In a “structured interdict”, Judge Themba Sishi also wants reports every three months on the conditions in a nearby transit camp, to where those who lost out on the formal houses are now being forced to move because their shack settlement is in the path of the construction of a major arterial road.
And he has ordered the municipality to provide permanent housing to those affected in a year.
The issue was raised late last year when the transport department brought an urgent application to evict the 50 families who live in the Siyanda settlement in KwaDabeka so that their homes could be bulldozed to make way for the R550 million MR577 which will cross the Mgeni River to link Inanda and Pinetown.
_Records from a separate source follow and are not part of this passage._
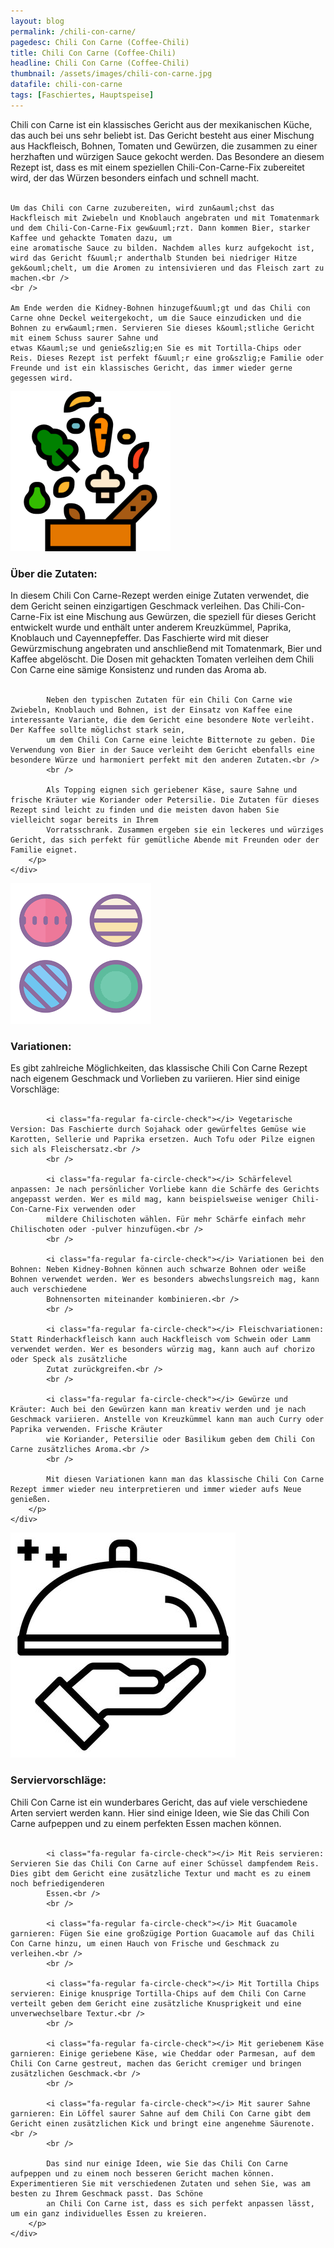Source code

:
 ```yaml
---
layout: blog
permalink: /chili-con-carne/
pagedesc: Chili Con Carne (Coffee-Chili)
title: Chili Con Carne (Coffee-Chili)
headline: Chili Con Carne (Coffee-Chili)
thumbnail: /assets/images/chili-con-carne.jpg
datafile: chili-con-carne
tags: [Faschiertes, Hauptspeise]
---
```

<!-- Einleitungstext -->
<p>
    Chili con Carne ist ein klassisches Gericht aus der mexikanischen K&uuml;che, das auch bei uns sehr beliebt ist. Das Gericht besteht aus einer Mischung aus Hackfleisch, Bohnen, Tomaten und Gew&uuml;rzen, die zusammen zu einer herzhaften
    und w&uuml;rzigen Sauce gekocht werden. Das Besondere an diesem Rezept ist, dass es mit einem speziellen Chili-Con-Carne-Fix zubereitet wird, der das W&uuml;rzen besonders einfach und schnell macht.<br />
    <br />

    Um das Chili con Carne zuzubereiten, wird zun&auml;chst das Hackfleisch mit Zwiebeln und Knoblauch angebraten und mit Tomatenmark und dem Chili-Con-Carne-Fix gew&uuml;rzt. Dann kommen Bier, starker Kaffee und gehackte Tomaten dazu, um
    eine aromatische Sauce zu bilden. Nachdem alles kurz aufgekocht ist, wird das Gericht f&uuml;r anderthalb Stunden bei niedriger Hitze gek&ouml;chelt, um die Aromen zu intensivieren und das Fleisch zart zu machen.<br />
    <br />

    Am Ende werden die Kidney-Bohnen hinzugef&uuml;gt und das Chili con Carne ohne Deckel weitergekocht, um die Sauce einzudicken und die Bohnen zu erw&auml;rmen. Servieren Sie dieses k&ouml;stliche Gericht mit einem Schuss saurer Sahne und
    etwas K&auml;se und genie&szlig;en Sie es mit Tortilla-Chips oder Reis. Dieses Rezept ist perfekt f&uuml;r eine gro&szlig;e Familie oder Freunde und ist ein klassisches Gericht, das immer wieder gerne gegessen wird.
</p>

<!-- Zutaten> -->
<div class="row" style="margin-bottom: 20px;">
    <div class="col-12 col-lg-4">
        <img src="/assets/images/zutaten.png" alt="Zutaten" />
    </div>
    <div class="col-12 col-lg">
        <h3>Über die Zutaten:</h3>
        <p>
            In diesem Chili Con Carne-Rezept werden einige Zutaten verwendet, die dem Gericht seinen einzigartigen Geschmack verleihen. Das Chili-Con-Carne-Fix ist eine Mischung aus Gewürzen, die speziell für dieses Gericht entwickelt wurde
            und enthält unter anderem Kreuzkümmel, Paprika, Knoblauch und Cayennepfeffer. Das Faschierte wird mit dieser Gewürzmischung angebraten und anschließend mit Tomatenmark, Bier und Kaffee abgelöscht. Die Dosen mit gehackten Tomaten
            verleihen dem Chili Con Carne eine sämige Konsistenz und runden das Aroma ab.<br />
            <br />

            Neben den typischen Zutaten für ein Chili Con Carne wie Zwiebeln, Knoblauch und Bohnen, ist der Einsatz von Kaffee eine interessante Variante, die dem Gericht eine besondere Note verleiht. Der Kaffee sollte möglichst stark sein,
            um dem Chili Con Carne eine leichte Bitternote zu geben. Die Verwendung von Bier in der Sauce verleiht dem Gericht ebenfalls eine besondere Würze und harmoniert perfekt mit den anderen Zutaten.<br />
            <br />

            Als Topping eignen sich geriebener Käse, saure Sahne und frische Kräuter wie Koriander oder Petersilie. Die Zutaten für dieses Rezept sind leicht zu finden und die meisten davon haben Sie vielleicht sogar bereits in Ihrem
            Vorratsschrank. Zusammen ergeben sie ein leckeres und würziges Gericht, das sich perfekt für gemütliche Abende mit Freunden oder der Familie eignet.
        </p>
    </div>
</div>

<!-- Variationen -->
<div class="row" style="margin-bottom: 20px;">
    <div class="col-12 col-lg-4">
        <img src="/assets/images/variations.png" alt="Variationen" />
    </div>
    <div class="col-12 col-lg">
        <h3>Variationen:</h3>
        <p>
            Es gibt zahlreiche Möglichkeiten, das klassische Chili Con Carne Rezept nach eigenem Geschmack und Vorlieben zu variieren. Hier sind einige Vorschläge:<br />
            <br />

            <i class="fa-regular fa-circle-check"></i> Vegetarische Version: Das Faschierte durch Sojahack oder gewürfeltes Gemüse wie Karotten, Sellerie und Paprika ersetzen. Auch Tofu oder Pilze eignen sich als Fleischersatz.<br />
            <br />

            <i class="fa-regular fa-circle-check"></i> Schärfelevel anpassen: Je nach persönlicher Vorliebe kann die Schärfe des Gerichts angepasst werden. Wer es mild mag, kann beispielsweise weniger Chili-Con-Carne-Fix verwenden oder
            mildere Chilischoten wählen. Für mehr Schärfe einfach mehr Chilischoten oder -pulver hinzufügen.<br />
            <br />

            <i class="fa-regular fa-circle-check"></i> Variationen bei den Bohnen: Neben Kidney-Bohnen können auch schwarze Bohnen oder weiße Bohnen verwendet werden. Wer es besonders abwechslungsreich mag, kann auch verschiedene
            Bohnensorten miteinander kombinieren.<br />
            <br />

            <i class="fa-regular fa-circle-check"></i> Fleischvariationen: Statt Rinderhackfleisch kann auch Hackfleisch vom Schwein oder Lamm verwendet werden. Wer es besonders würzig mag, kann auch auf chorizo oder Speck als zusätzliche
            Zutat zurückgreifen.<br />
            <br />

            <i class="fa-regular fa-circle-check"></i> Gewürze und Kräuter: Auch bei den Gewürzen kann man kreativ werden und je nach Geschmack variieren. Anstelle von Kreuzkümmel kann man auch Curry oder Paprika verwenden. Frische Kräuter
            wie Koriander, Petersilie oder Basilikum geben dem Chili Con Carne zusätzliches Aroma.<br />
            <br />

            Mit diesen Variationen kann man das klassische Chili Con Carne Rezept immer wieder neu interpretieren und immer wieder aufs Neue genießen.
        </p>
    </div>
</div>

<!-- Serviervorschläge -->
<div class="row" style="margin-bottom: 20px;">
    <div class="col-12 col-lg-4">
        <img src="/assets/images/serving-tips.jpg" alt="Variationen" />
    </div>
    <div class="col-12 col-lg">
        <h3>Serviervorschläge:</h3>
        <p>
            Chili Con Carne ist ein wunderbares Gericht, das auf viele verschiedene Arten serviert werden kann. Hier sind einige Ideen, wie Sie das Chili Con Carne aufpeppen und zu einem perfekten Essen machen können.<br />
            <br />

            <i class="fa-regular fa-circle-check"></i> Mit Reis servieren: Servieren Sie das Chili Con Carne auf einer Schüssel dampfendem Reis. Dies gibt dem Gericht eine zusätzliche Textur und macht es zu einem noch befriedigenderen
            Essen.<br />
            <br />

            <i class="fa-regular fa-circle-check"></i> Mit Guacamole garnieren: Fügen Sie eine großzügige Portion Guacamole auf das Chili Con Carne hinzu, um einen Hauch von Frische und Geschmack zu verleihen.<br />
            <br />

            <i class="fa-regular fa-circle-check"></i> Mit Tortilla Chips servieren: Einige knusprige Tortilla-Chips auf dem Chili Con Carne verteilt geben dem Gericht eine zusätzliche Knusprigkeit und eine unverwechselbare Textur.<br />
            <br />

            <i class="fa-regular fa-circle-check"></i> Mit geriebenem Käse garnieren: Einige geriebene Käse, wie Cheddar oder Parmesan, auf dem Chili Con Carne gestreut, machen das Gericht cremiger und bringen zusätzlichen Geschmack.<br />
            <br />

            <i class="fa-regular fa-circle-check"></i> Mit saurer Sahne garnieren: Ein Löffel saurer Sahne auf dem Chili Con Carne gibt dem Gericht einen zusätzlichen Kick und bringt eine angenehme Säurenote.<br />
            <br />

            Das sind nur einige Ideen, wie Sie das Chili Con Carne aufpeppen und zu einem noch besseren Gericht machen können. Experimentieren Sie mit verschiedenen Zutaten und sehen Sie, was am besten zu Ihrem Geschmack passt. Das Schöne
            an Chili Con Carne ist, dass es sich perfekt anpassen lässt, um ein ganz individuelles Essen zu kreieren.
        </p>
    </div>
</div>
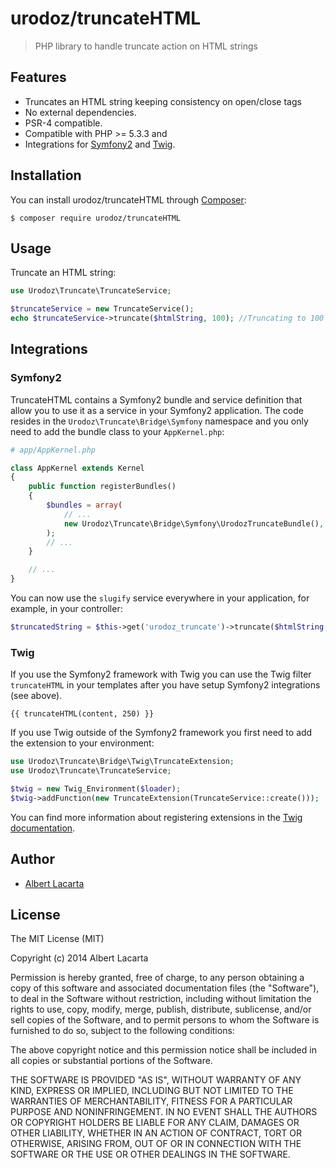 urodoz/truncateHTML
============

> PHP library to handle truncate action on HTML strings


Features
--------

- Truncates an HTML string keeping consistency on open/close tags
- No external dependencies.
- PSR-4 compatible.
- Compatible with PHP >= 5.3.3 and
- Integrations for [Symfony2](http://symfony.com) and [Twig](http://twig.sensiolabs.org).


Installation
------------

You can install urodoz/truncateHTML through [Composer](https://getcomposer.org):

```shell
$ composer require urodoz/truncateHTML
```

Usage
-----

Truncate an HTML string:

```php
use Urodoz\Truncate\TruncateService;

$truncateService = new TruncateService();
echo $truncateService->truncate($htmlString, 100); //Truncating to 100 characters
```

Integrations
------------

### Symfony2

TruncateHTML contains a Symfony2 bundle and service definition that allow you to use it as a service in your Symfony2 application.
The code resides in the `Urodoz\Truncate\Bridge\Symfony` namespace and you only need to add the bundle class to your `AppKernel.php`:

```php
# app/AppKernel.php

class AppKernel extends Kernel
{
    public function registerBundles()
    {
        $bundles = array(
            // ...
            new Urodoz\Truncate\Bridge\Symfony\UrodozTruncateBundle(),
        );
        // ...
    }

    // ...
}
```

You can now use the `slugify` service everywhere in your application, for example, in your controller:

```php
$truncatedString = $this->get('urodoz_truncate')->truncate($htmlString, 100);
```

### Twig

If you use the Symfony2 framework with Twig you can use the Twig filter `truncateHTML` in your templates after you have setup Symfony2 integrations (see above).

```twig
{{ truncateHTML(content, 250) }}
```

If you use Twig outside of the Symfony2 framework you first need to add the extension to your environment:

```php
use Urodoz\Truncate\Bridge\Twig\TruncateExtension;
use Urodoz\Truncate\TruncateService;

$twig = new Twig_Environment($loader);
$twig->addFunction(new TruncateExtension(TruncateService::create()));
```

You can find more information about registering extensions in the [Twig documentation](http://twig.sensiolabs.org/doc/advanced.html#creating-an-extension).

Author
-------

- [Albert Lacarta](https://github.com/urodoz)


License
-------

The MIT License (MIT)

Copyright (c) 2014 Albert Lacarta

Permission is hereby granted, free of charge, to any person obtaining a copy
of this software and associated documentation files (the "Software"), to deal
in the Software without restriction, including without limitation the rights
to use, copy, modify, merge, publish, distribute, sublicense, and/or sell
copies of the Software, and to permit persons to whom the Software is
furnished to do so, subject to the following conditions:

The above copyright notice and this permission notice shall be included in all
copies or substantial portions of the Software.

THE SOFTWARE IS PROVIDED "AS IS", WITHOUT WARRANTY OF ANY KIND, EXPRESS OR
IMPLIED, INCLUDING BUT NOT LIMITED TO THE WARRANTIES OF MERCHANTABILITY,
FITNESS FOR A PARTICULAR PURPOSE AND NONINFRINGEMENT. IN NO EVENT SHALL THE
AUTHORS OR COPYRIGHT HOLDERS BE LIABLE FOR ANY CLAIM, DAMAGES OR OTHER
LIABILITY, WHETHER IN AN ACTION OF CONTRACT, TORT OR OTHERWISE, ARISING FROM,
OUT OF OR IN CONNECTION WITH THE SOFTWARE OR THE USE OR OTHER DEALINGS IN THE
SOFTWARE.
The residents fought back. They said that they had been promised brick, “better-than-RDP” houses at the nearby Khulula formal housing estate by Mandela’s Linda Masinga and Associates in 2005.
They said that those houses had now been given to “outsiders”- a fact conceded by Mandela – and they were now being forced to move to an “unsightly and uninhabitable” transit camp about 1.5km away.
They said transit camps were like concentration camps with razor-wire fencing, spotlights, single entrances and 24-hour police guards. Residents were often highly controlled in these places, as if they were in prisons.
They would be forced to live in containers with no access to decent amenities, and would then simply “fall off the radar” and be forgotten, like others who had been forced to move to such camps.
While the shack dwellers were refusing to move, Durban’s Legal Resources Centre drafted new court papers suggesting the “structured interdict”.
At a hearing in the judge’s chambers on Friday, the interdict was made an order of court with the consent of the transport department. Although named as a party to the proceedings, the municipality remained silent on the issue.
In terms of the order, the Siyanda families agreed to move to the camp by March 17.
S’bu Zikode, of shack dwellers’ movement Abahlali baseMjondolo, which supported the residents in their court battle, said the state’s compliance with the orders would be monitored.
“We also insist that the investigation into corruption must be done independently,” he said. “This is major progress. There is now judicial oversight over the camps and claims of corruption.”
However, he said, problems were already looming because a site visit to the camp at the weekend had revealed that there were only 23 rooms available for the 50 families, no clean running water, and blocked toilets, despite assurances given to the judge by transport department lawyers.
“The judge was given wrong information. We will be contacting our lawyers on Monday to discuss the way forward,” said Zikode.